What you should do
If a line in the data has the string "transacciones", please show it.

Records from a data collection
______________________________

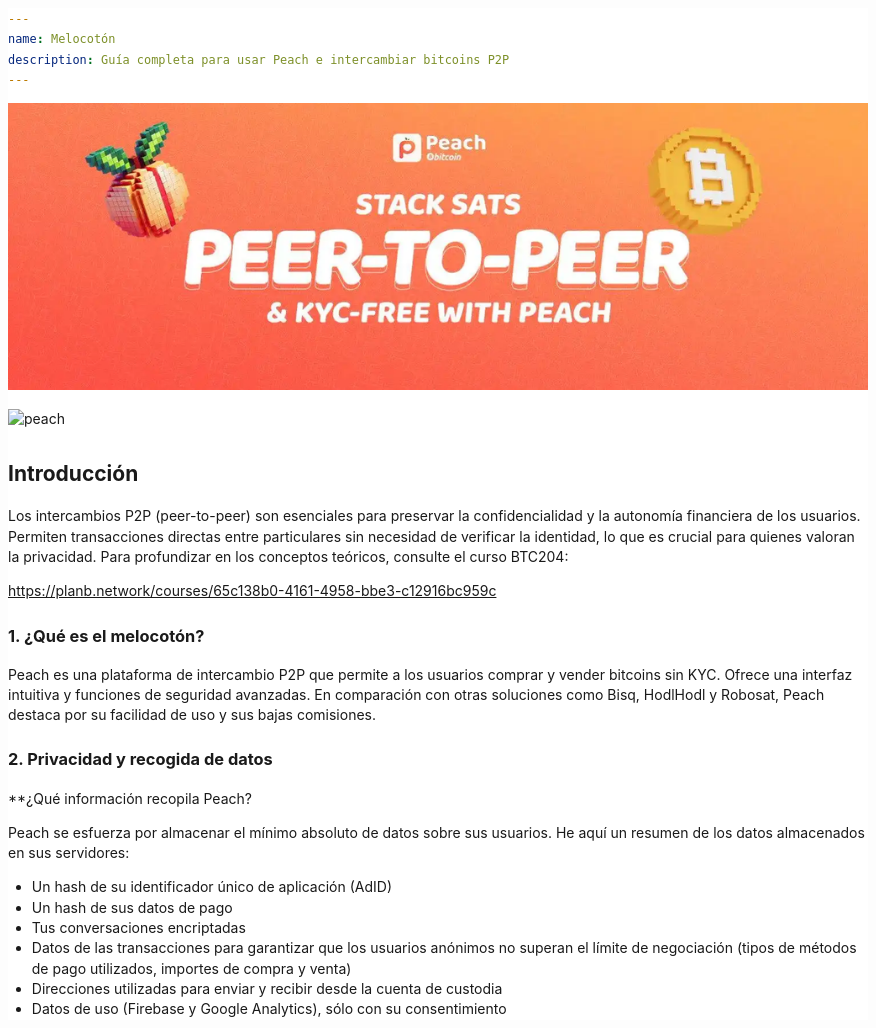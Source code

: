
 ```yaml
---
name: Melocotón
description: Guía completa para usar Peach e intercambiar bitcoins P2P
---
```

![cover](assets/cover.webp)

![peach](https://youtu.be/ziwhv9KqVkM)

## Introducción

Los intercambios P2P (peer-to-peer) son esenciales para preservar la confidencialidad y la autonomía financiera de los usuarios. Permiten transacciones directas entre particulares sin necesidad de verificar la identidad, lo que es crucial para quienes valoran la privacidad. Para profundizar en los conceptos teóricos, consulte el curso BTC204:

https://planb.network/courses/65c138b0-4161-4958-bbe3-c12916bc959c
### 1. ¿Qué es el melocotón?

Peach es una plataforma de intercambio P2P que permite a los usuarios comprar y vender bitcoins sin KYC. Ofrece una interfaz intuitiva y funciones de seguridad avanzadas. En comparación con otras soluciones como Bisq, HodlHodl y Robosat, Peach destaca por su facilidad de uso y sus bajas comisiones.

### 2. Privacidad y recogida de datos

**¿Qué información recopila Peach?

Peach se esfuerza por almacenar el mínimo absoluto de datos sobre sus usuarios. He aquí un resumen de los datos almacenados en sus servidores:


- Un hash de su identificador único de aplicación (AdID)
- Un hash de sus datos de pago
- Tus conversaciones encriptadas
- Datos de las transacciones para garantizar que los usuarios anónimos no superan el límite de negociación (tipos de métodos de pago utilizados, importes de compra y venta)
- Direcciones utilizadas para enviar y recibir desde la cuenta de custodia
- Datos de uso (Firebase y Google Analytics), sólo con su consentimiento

______________________________

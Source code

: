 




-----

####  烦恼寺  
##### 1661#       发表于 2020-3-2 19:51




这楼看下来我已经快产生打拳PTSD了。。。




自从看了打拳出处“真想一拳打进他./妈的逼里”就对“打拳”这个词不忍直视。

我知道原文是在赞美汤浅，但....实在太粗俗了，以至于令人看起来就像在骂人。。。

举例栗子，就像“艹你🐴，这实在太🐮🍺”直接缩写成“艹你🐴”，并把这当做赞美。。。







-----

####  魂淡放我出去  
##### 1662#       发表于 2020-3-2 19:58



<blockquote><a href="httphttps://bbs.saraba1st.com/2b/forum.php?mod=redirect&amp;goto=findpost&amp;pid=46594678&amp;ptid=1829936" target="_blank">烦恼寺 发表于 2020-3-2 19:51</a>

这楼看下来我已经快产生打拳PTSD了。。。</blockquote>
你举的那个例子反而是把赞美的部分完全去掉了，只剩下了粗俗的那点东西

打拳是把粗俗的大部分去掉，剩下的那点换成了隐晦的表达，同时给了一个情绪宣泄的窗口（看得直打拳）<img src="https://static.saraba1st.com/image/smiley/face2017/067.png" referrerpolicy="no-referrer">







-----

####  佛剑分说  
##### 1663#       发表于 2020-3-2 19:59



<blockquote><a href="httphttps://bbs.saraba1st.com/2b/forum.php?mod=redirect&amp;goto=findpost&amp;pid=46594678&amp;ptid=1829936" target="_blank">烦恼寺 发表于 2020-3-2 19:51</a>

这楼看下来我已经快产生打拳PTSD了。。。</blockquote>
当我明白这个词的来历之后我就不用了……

______________________________

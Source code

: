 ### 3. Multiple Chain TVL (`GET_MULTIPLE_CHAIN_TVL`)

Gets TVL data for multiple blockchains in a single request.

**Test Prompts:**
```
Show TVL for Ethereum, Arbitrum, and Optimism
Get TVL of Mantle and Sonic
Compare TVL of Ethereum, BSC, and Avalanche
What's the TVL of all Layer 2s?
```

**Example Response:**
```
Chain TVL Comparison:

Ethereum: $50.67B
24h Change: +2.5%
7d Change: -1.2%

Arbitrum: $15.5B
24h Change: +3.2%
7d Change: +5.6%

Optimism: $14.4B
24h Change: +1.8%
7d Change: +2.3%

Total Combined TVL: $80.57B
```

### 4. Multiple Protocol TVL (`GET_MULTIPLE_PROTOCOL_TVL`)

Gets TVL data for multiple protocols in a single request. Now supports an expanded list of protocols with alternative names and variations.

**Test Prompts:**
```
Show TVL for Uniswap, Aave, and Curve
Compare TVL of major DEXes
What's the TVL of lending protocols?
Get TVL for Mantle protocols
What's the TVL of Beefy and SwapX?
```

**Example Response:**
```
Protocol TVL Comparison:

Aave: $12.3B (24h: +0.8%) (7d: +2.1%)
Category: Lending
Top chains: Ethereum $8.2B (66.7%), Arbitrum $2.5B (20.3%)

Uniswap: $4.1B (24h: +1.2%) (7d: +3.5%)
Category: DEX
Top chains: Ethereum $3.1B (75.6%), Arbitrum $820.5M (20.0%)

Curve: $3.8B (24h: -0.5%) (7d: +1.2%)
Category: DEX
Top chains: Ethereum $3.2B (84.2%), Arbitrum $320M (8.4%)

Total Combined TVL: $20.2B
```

______________________________

Your solution
Los intercambios P2P (peer-to-peer) son esenciales para preservar la confidencialidad y la autonomía financiera de los usuarios. Permiten transacciones directas entre particulares sin necesidad de verificar la identidad, lo que es crucial para quienes valoran la privacidad. Para profundizar en los conceptos teóricos, consulte el curso BTC204:
- Datos de las transacciones para garantizar que los usuarios anónimos no superan el límite de negociación (tipos de métodos de pago utilizados, importes de compra y venta)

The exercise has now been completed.